**What is being asked**
How many lines in the records below contain the string "classic"? Answer with the number alone.

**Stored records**
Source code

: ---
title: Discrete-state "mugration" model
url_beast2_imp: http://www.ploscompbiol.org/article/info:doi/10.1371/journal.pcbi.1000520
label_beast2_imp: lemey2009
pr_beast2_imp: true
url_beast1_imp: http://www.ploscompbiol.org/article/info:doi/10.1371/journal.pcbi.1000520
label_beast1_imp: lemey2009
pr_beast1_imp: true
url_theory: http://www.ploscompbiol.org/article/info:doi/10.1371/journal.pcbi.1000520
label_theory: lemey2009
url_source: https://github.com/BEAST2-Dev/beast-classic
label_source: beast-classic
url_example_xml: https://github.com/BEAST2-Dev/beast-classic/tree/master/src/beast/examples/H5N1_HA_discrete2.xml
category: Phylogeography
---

**Exercise response**
3